The process is simple. The students turn a shaft to length and file a flat on one end. It works without the flat but it may turn during machining. They then insert the shaft into the warm mold and pour in the zinc (Zamak). Let it cool a minute, pop it out of the mold, and it's ready for the next pour. The students then cut off the sprue, paint it, and then turn it to final dimension.






Also just prior to the holiday break we milled a very simple mold of a snowflake design. By the end of the day we could do about one a minute. The electric melting pot worked great and acted as a holding furnace. I can't imagine trying to hold/control the temperature in the gas furnace all day. The students were amazed they could complete the ornament in about 5 minutes which included casting, fettling, drilling a hole, and bending the hanger. Good intro to simple wire forming jigs. 





For those of you that haven't seen Lyle's video here is a link:


----------



## vtcnc (Jan 2, 2019)

Wow. This is really great! I’d like to learn more about the mold material, how they were made and the boron/nitride wash. Is there anything more you can share on that front?

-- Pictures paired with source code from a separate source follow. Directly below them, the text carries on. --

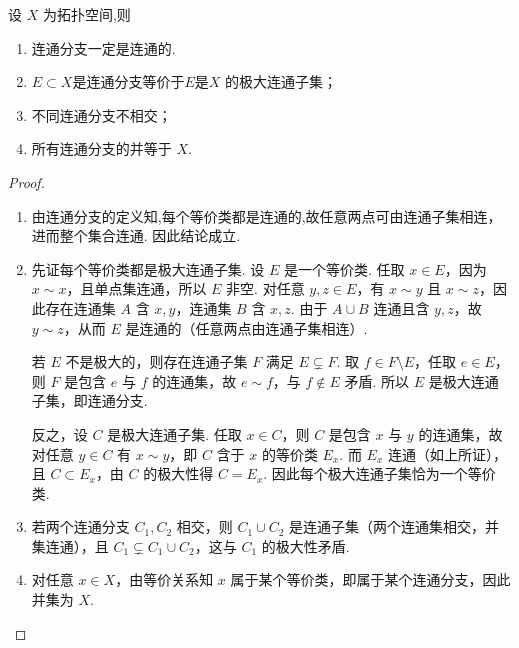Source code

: \documentclass[../../main.tex]{subfiles}%
\begin{document}
\begin{proposition}\label{proposition:连通分支的基本性质}
设 $X$ 为拓扑空间,则
\begin{enumerate}[(1)]
\item\label{proposition:连通分支的基本性质-1} 连通分支一定是连通的.
\item\label{proposition:连通分支的基本性质-2} $E\subset X$是连通分支等价于$E$是$X$ 的极大连通子集；
\item\label{proposition:连通分支的基本性质-3} 不同连通分支不相交；
\item\label{proposition:连通分支的基本性质-4} 所有连通分支的并等于 $X$.
\end{enumerate}
\end{proposition}
\begin{proof}
\begin{enumerate}[(1)]
\item 由连通分支的定义知,每个等价类都是连通的,故任意两点可由连通子集相连，进而整个集合连通. 因此结论成立.

\item 先证每个等价类都是极大连通子集. 设 $E$ 是一个等价类. 任取 $x\in E$，因为 $x\sim x$，且单点集连通，所以 $E$ 非空. 对任意 $y,z\in E$，有 $x\sim y$ 且 $x\sim z$，因此存在连通集 $A$ 含 $x,y$，连通集 $B$ 含 $x,z$. 由于 $A\cup B$ 连通且含 $y,z$，故 $y\sim z$，从而 $E$ 是连通的（任意两点由连通子集相连）.

若 $E$ 不是极大的，则存在连通子集 $F$ 满足 $E\subsetneq F$. 取 $f\in F\setminus E$，任取 $e\in E$，则 $F$ 是包含 $e$ 与 $f$ 的连通集，故 $e\sim f$，与 $f\notin E$ 矛盾. 所以 $E$ 是极大连通子集，即连通分支.

反之，设 $C$ 是极大连通子集. 任取 $x\in C$，则 $C$ 是包含 $x$ 与 $y$ 的连通集，故对任意 $y\in C$ 有 $x\sim y$，即 $C$ 含于 $x$ 的等价类 $E_x$. 而 $E_x$ 连通（如上所证），且 $C\subset E_x$，由 $C$ 的极大性得 $C=E_x$. 因此每个极大连通子集恰为一个等价类.

\item 若两个连通分支 $C_1,C_2$ 相交，则 $C_1\cup C_2$ 是连通子集（两个连通集相交，并集连通），且 $C_1\subsetneq C_1\cup C_2$，这与 $C_1$ 的极大性矛盾.
\item 对任意 $x\in X$，由等价关系知 $x$ 属于某个等价类，即属于某个连通分支，因此并集为 $X$.
\end{enumerate}
\end{proof}
\end{document}
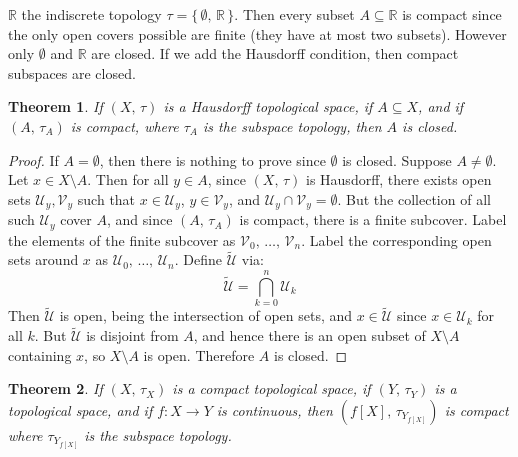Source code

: \documentclass{article}
\theoremstyle{plain}
\newtheorem{theorem}{Theorem}[section]
\theoremstyle{normal}
\begin{document}
        $\mathbb{R}$ the indiscrete topology
        $\tau=\{\,\emptyset,\,\mathbb{R}\,\}$. Then every subset
        $A\subseteq\mathbb{R}$ is compact since the only open covers possible
        are finite (they have at most two subsets). However only
        $\emptyset$ and $\mathbb{R}$ are closed. If we add the Hausdorff
        condition, then compact subspaces are closed.
        \begin{theorem}
            If $(X,\,\tau)$ is a Hausdorff topological space, if
            $A\subseteq{X}$, and if $(A,\,\tau_{A})$ is compact, where
            $\tau_{A}$ is the subspace topology, then $A$ is closed. 
        \end{theorem}
        \begin{proof}
            If $A=\emptyset$, then there is nothing to prove since $\emptyset$
            is closed. Suppose $A\ne\emptyset$. Let $x\in{X}\setminus{A}$.
            Then for all $y\in{A}$, since $(X,\,\tau)$ is Hausdorff, there
            exists open sets $\mathcal{U}_{y},\mathcal{V}_{y}$ such that
            $x\in\mathcal{U}_{y}$, $y\in\mathcal{V}_{y}$, and
            $\mathcal{U}_{y}\cap\mathcal{V}_{y}=\emptyset$. But the collection
            of all such $\mathcal{U}_{y}$ cover $A$, and since
            $(A,\,\tau_{A})$ is compact, there is a finite subcover. Label the
            elements of the finite subcover as
            $\mathcal{V}_{0},\,\dots,\,\mathcal{V}_{n}$. Label the corresponding
            open sets around $x$ as $\mathcal{U}_{0},\,\dots,\,\mathcal{U}_{n}$.
            Define $\tilde{\mathcal{U}}$ via:
            \begin{equation}
                \tilde{\mathcal{U}}=\bigcap_{k=0}^{n}\mathcal{U}_{k}
            \end{equation}
            Then $\tilde{\mathcal{U}}$ is open, being the intersection of open
            sets, and $x\in\tilde{\mathcal{U}}$ since $x\in\mathcal{U}_{k}$
            for all $k$. But $\tilde{\mathcal{U}}$ is disjoint from
            $A$, and hence there is an open subset of $X\setminus{A}$ containing
            $x$, so $X\setminus{A}$ is open. Therefore $A$ is closed.
        \end{proof}
        \begin{theorem}
            If $(X,\,\tau_{X})$ is a compact topological space, if
            $(Y,\,\tau_{Y})$ is a topological space, and if
            $f:X\rightarrow{Y}$ is continuous, then
            $(f[X],\,\tau_{Y_{f[X]}})$ is compact where
            $\tau_{Y_{f[X]}}$ is the subspace topology.
        \end{theorem}
\end{document}
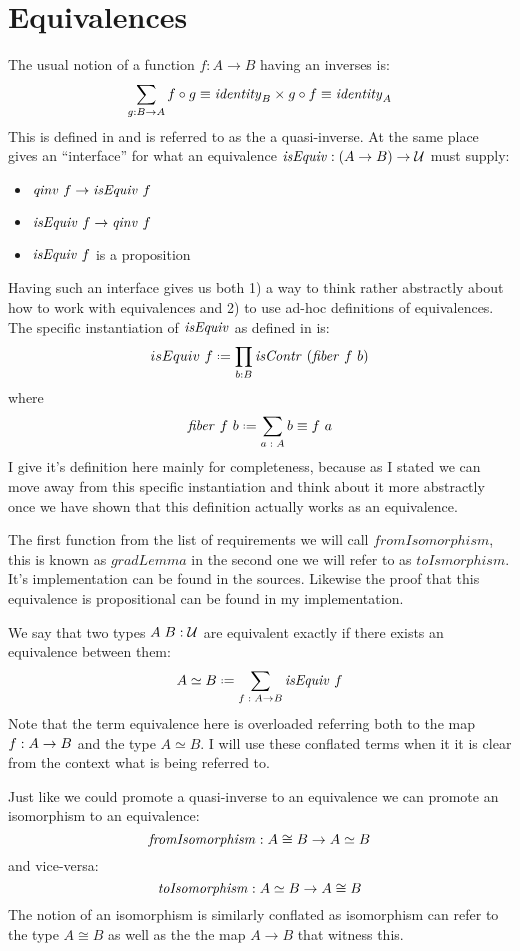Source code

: \section{Equivalences}
\label{sec:equiv}
The usual notion of a function $f : A \to B$ having an inverses is:
%
$$
\sum_{g : B \to A} f \circ g \equiv \mathit{identity}_{B} \times g \circ f \equiv \mathit{identity}_{A}
$$
%
This is defined in \cite[p. 129]{hott-2013} and is referred to as the a
quasi-inverse. At the same place \cite{hott-2013} gives an ``interface'' for
what an equivalence $\mathit{isEquiv} : (A \to B) \to \mathcal{U}$ must supply:
%
\begin{itemize}
\item
  $\qinv\ f \to \isEquiv\ f$
\item
  $\isEquiv\ f \to \qinv\ f$
\item
  $\mathit{isEquiv}\ f$ is a proposition
\end{itemize}
%
Having such an interface gives us both 1) a way to think rather abstractly about
how to work with equivalences and 2) to use ad-hoc definitions of equivalences.
The specific instantiation of $\mathit{isEquiv}$ as defined in \cite{cubical-agda} is:
%
$$
isEquiv\ f \defeq \prod_{b : B} \isContr\ (\fiber\ f\ b)
$$
where
$$
\fiber\ f\ b \defeq \sum_{a \tp A} b \equiv f\ a
$$
%
I give it's definition here mainly for completeness, because as I stated we can
move away from this specific instantiation and think about it more abstractly
once we have shown that this definition actually works as an equivalence.

The first function from the list of requirements we will call
$\mathit{fromIsomorphism}$, this is known as $\mathit{gradLemma}$ in
\cite{cubical-agda} the second one we will refer to as $\mathit{toIsmorphism}$. It's
implementation can be found in the sources. Likewise the proof that this
equivalence is propositional can be found in my implementation.

We say that two types $A\;B \;\mathord{:}\; \mathcal{U}$ are equivalent exactly if there exists an
equivalence between them:
%
$$
A \simeq B \defeq \sum_{f \tp A \to B} \isEquiv\ f
$$
%
Note that the term equivalence here is overloaded referring both to the map $f
\;\mathord{:}\; A \to B$ and the type $A \simeq B$. I will use these conflated terms when it
it is clear from the context what is being referred to.

Just like we could promote a quasi-inverse to an equivalence we can promote an
isomorphism to an equivalence:
%
$$
\mathit{fromIsomorphism} \;\mathord{:}\; A \cong B \to A \simeq B
$$
%
and vice-versa:
%
$$
\mathit{toIsomorphism} \;\mathord{:}\; A \simeq B \to A \cong B
$$
%
The notion of an isomorphism is similarly conflated as isomorphism can refer to
the type $A \cong B$ as well as the the map $A \to B$ that witness this.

Sent from my iPhone using Tapatalk


----------



## CarlosA (Jan 2, 2019)

What he said ^ plus ... source of the Zamak. This could be great for hobby machinist type work especially if the molds are easy to make with normal home shop equipment.


----------



## forhire (Jan 2, 2019)

vtcnc said:


> Wow. This is really great! I’d like to learn more about the mold material, how they were made and the boron/nitride wash. Is there anything more you can share on that front?

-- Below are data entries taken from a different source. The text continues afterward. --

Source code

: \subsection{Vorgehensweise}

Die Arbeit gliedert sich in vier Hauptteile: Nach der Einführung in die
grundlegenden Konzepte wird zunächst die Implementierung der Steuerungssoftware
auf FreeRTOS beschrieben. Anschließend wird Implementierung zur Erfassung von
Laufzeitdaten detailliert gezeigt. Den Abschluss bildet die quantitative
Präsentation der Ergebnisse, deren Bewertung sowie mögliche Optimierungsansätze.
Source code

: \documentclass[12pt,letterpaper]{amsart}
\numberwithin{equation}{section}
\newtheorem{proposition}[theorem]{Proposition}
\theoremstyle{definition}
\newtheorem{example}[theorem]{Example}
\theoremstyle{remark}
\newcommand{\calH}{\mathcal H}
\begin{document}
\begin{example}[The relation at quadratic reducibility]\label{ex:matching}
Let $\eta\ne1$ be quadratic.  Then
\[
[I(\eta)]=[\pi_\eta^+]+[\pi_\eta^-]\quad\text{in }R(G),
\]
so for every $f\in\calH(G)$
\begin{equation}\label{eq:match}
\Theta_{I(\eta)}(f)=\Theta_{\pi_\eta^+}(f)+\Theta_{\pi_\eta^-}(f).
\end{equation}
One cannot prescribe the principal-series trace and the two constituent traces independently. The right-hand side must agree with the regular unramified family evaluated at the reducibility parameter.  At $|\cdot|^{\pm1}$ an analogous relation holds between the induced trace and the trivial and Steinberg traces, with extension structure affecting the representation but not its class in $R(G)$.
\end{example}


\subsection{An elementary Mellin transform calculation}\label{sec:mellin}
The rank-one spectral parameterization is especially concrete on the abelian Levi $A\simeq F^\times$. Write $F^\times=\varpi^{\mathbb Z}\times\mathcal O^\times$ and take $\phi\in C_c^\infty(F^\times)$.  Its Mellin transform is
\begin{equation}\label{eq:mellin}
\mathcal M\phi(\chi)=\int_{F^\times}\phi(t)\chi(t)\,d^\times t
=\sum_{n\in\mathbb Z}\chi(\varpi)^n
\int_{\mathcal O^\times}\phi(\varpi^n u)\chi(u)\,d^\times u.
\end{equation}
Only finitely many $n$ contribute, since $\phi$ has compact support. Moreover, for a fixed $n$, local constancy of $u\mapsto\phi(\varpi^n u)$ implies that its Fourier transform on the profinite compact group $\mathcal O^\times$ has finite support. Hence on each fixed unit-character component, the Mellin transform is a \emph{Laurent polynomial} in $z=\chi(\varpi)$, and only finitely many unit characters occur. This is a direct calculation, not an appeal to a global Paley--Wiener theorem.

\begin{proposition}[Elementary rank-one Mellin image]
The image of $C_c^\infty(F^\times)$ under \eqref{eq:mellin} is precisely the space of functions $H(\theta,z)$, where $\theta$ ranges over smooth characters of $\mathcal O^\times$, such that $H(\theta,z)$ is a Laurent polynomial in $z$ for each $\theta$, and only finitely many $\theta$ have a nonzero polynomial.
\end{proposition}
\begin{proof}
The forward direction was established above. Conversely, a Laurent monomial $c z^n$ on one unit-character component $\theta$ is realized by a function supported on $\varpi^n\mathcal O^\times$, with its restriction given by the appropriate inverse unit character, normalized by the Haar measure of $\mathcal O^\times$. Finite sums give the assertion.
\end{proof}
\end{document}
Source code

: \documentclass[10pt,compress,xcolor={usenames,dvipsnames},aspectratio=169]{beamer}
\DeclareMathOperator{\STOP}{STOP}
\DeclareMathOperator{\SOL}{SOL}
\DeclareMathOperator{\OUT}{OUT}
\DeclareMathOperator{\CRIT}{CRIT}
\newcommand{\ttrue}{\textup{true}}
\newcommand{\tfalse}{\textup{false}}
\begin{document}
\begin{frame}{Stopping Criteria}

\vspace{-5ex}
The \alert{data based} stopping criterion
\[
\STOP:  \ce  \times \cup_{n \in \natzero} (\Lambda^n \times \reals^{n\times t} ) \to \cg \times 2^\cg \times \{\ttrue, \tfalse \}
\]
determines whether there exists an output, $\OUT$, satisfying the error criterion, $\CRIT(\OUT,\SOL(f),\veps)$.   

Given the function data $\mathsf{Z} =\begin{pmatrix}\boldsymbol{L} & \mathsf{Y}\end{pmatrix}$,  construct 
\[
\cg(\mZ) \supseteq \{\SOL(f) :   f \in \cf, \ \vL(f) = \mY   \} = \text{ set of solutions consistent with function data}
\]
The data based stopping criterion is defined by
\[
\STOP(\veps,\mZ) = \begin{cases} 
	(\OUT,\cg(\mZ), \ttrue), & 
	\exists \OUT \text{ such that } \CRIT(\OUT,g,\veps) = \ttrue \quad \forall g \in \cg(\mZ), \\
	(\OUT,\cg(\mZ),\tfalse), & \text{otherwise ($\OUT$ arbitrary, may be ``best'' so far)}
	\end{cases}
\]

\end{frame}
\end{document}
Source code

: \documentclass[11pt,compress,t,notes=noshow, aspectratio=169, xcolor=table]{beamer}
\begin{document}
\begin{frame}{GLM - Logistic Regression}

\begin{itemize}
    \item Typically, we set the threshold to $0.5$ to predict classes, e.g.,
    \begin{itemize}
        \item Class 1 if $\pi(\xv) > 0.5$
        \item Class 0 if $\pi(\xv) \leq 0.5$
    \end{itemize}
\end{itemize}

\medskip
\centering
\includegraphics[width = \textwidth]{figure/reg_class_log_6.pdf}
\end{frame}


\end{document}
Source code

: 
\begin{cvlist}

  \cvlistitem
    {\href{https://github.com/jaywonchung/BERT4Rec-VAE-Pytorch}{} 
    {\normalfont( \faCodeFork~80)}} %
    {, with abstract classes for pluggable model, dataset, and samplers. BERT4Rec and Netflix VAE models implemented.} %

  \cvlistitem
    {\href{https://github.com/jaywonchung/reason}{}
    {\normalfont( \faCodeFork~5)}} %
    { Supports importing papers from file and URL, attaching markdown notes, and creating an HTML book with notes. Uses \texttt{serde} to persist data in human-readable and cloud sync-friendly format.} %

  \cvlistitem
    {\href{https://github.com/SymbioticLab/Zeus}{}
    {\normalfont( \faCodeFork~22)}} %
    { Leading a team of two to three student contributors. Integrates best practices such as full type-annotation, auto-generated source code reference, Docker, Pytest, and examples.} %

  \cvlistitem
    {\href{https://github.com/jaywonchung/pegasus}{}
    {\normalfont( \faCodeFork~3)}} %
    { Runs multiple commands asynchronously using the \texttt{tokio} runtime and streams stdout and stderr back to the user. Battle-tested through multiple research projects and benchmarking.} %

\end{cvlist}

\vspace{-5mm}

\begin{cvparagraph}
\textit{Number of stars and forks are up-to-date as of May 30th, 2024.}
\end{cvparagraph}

I used ZYP Coatings BN Aerosol Lubricoat. I bought this off Amazon but McMaster has another brand for less but haven't tried it.
https://www.zypcoatings.com/top-selling-boron-nitride-coatings/bn-aerosol-lubricoat/
https://www.mcmaster.com/10515k35

The molds were milled A36 plate steel I had on hand. I wasn't willing to put too much into the molds if the zinc wasn't going to work, I was worried about the zinc "galvanizing" the steel but it wasn't an issue at all. I believe the aluminum in the zamak creates a barrier. I did have some of the dross stick to the galvanized sheet metal I dumped it onto. I also cast into an aluminum mold I had on hand (for plastic injection molding) and the BN coating protected it. I'll upload a photo of that cast tomorrow.



CarlosA said:


> What he said ^ plus ... source of the Zamak. This could be great for hobby machinist type work especially if the molds are easy to make with normal home shop equipment.

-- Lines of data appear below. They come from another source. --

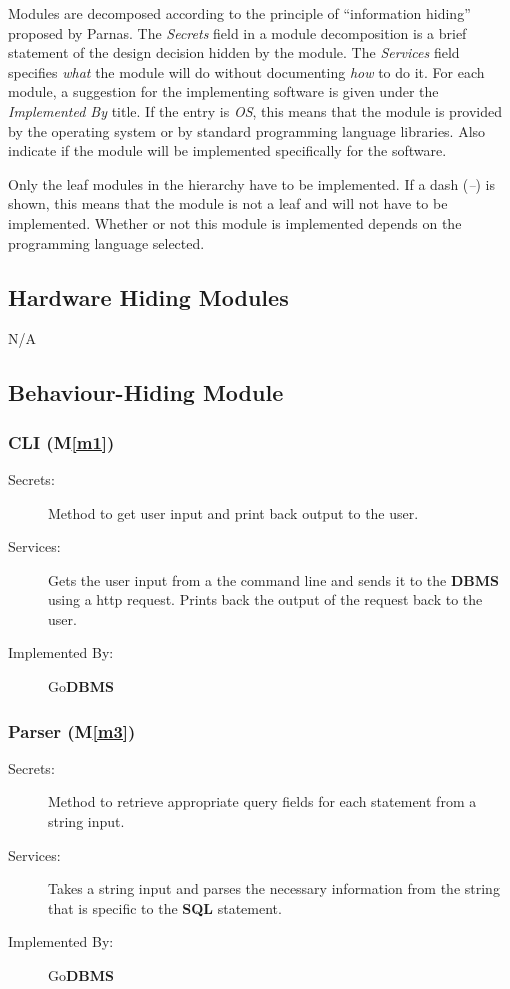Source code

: \documentclass[12pt, titlepage]{article}
\newcommand{\mref}[1]{M\ref{#1}}
\begin{document}
Modules are decomposed according to the principle of ``information hiding''
proposed by Parnas. The \emph{Secrets} field in a module
decomposition is a brief statement of the design decision hidden by the
module. The \emph{Services} field specifies \emph{what} the module will do
without documenting \emph{how} to do it. For each module, a suggestion for the
implementing software is given under the \emph{Implemented By} title. If the
entry is \emph{OS}, this means that the module is provided by the operating
system or by standard programming language libraries.  Also indicate if the
module will be implemented specifically for the software.

Only the leaf modules in the
hierarchy have to be implemented. If a dash (\emph{--}) is shown, this means
that the module is not a leaf and will not have to be implemented. Whether or
not this module is implemented depends on the programming language
selected.

\subsection{Hardware Hiding Modules}
N/A

\subsection{Behaviour-Hiding Module}

\subsubsection{\textbf{CLI} (\mref{m1})}
\begin{description}
\item[Secrets:]Method to get user input and print back output to the user.
\item[Services:]Gets the user input from a the command line and sends it to the \textbf{DBMS} using a http request. Prints back the output of the request back to the user.
\item[Implemented By:] Go\textbf{DBMS}
\end{description}

\subsubsection{Parser (\mref{m3})}
\begin{description}
\item[Secrets:]Method to retrieve appropriate query fields for each statement from a string input.
\item[Services:]Takes a string input and parses the necessary information from the string that is specific to the \textbf{SQL} statement.
\item[Implemented By:] Go\textbf{DBMS}
\end{description}
\end{document}
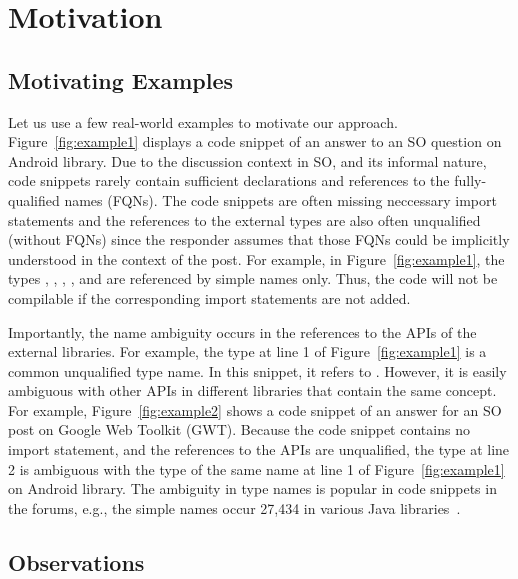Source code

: \section{Motivation}
\label{motiv:sec}

\subsection{Motivating Examples}
\label{examples:sec}



Let us use a few real-world examples to motivate our approach.
Figure~\ref{fig:example1} displays a code snippet of an answer to an
SO question on Android library. Due to the discussion context in SO,
and its informal nature, code snippets rarely contain sufficient
declarations and references to the fully-qualified names (FQNs). The
code snippets are often missing neccessary import statements and the
references to the external types are also often unqualified (without
FQNs) since the responder assumes that those FQNs could be implicitly
understood in the context of the post. For example, in
Figure~\ref{fig:example1}, the types , ,
, , and  are referenced by simple
names only. Thus, the code will not be compilable if the corresponding
import statements are not added.



Importantly, the name ambiguity occurs in the references to the APIs
of the external libraries. For example, the type  at line
1 of Figure~\ref{fig:example1} is a common unqualified type name. In
this snippet, it refers to . However, it
is easily ambiguous with other APIs in different libraries that
contain the same concept. For example, Figure~\ref{fig:example2} shows
a code snippet of an answer for an SO post on Google Web Toolkit
(GWT). Because the code snippet contains no import statement, and the
references to the APIs are unqualified, the type  at line
2 is ambiguous with the type of the same name at line 1 of
Figure~\ref{fig:example1} on Android library. The ambiguity in type
names is popular in code snippets in the forums, e.g., the
simple names  occur 27,434 in various Java
libraries~\cite{liveapi14}.

\subsection{Observations}
\label{sec:obs}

The Zamak was from Roto Metals. It comes in 4lb ingots for about $15 each.  I'm sure I could have found it cheaper but I only bought 40 lbs and they shipped quick. I figured my pot would hold about 30 lbs and I wanted some extra for make up. Even running all day over a couple days I had very little dross. I was happy with the quality.
https://www.rotometals.com/zamak-3-ingot-aluminum-4-zinc-96/


----------



## forhire (Jan 2, 2019)

Here are a couple more photos. Back side of an ornament headed for remelt. A test cast in a mold that was designed for plastic injection molding. This mold is aluminum with the BN wash. It took a couple tries to get this one and it didn't fill out the center handle making it worthless as a top. But it is certainly promising and aluminum molds are easy to make.


----------



## derf (Jan 2, 2019)

This came at a good time...I've been researching zinc die casting for the last few days.
Did you pre-heat the steel mold before you poured? If so, what temperature for zamak 3?


----------



## ttabbal (Jan 2, 2019)

Nice! I've been tossing around trying out casting, but the setup with sand and such always seemed a bit fiddly. How did you make the molds? CNC?


----------



## forhire (Jan 2, 2019)

derf said:


> This came at a good time...I've been researching zinc die casting for the last few days.
> Did you pre-heat the steel mold before you poured? If so, what temperature for zamak 3?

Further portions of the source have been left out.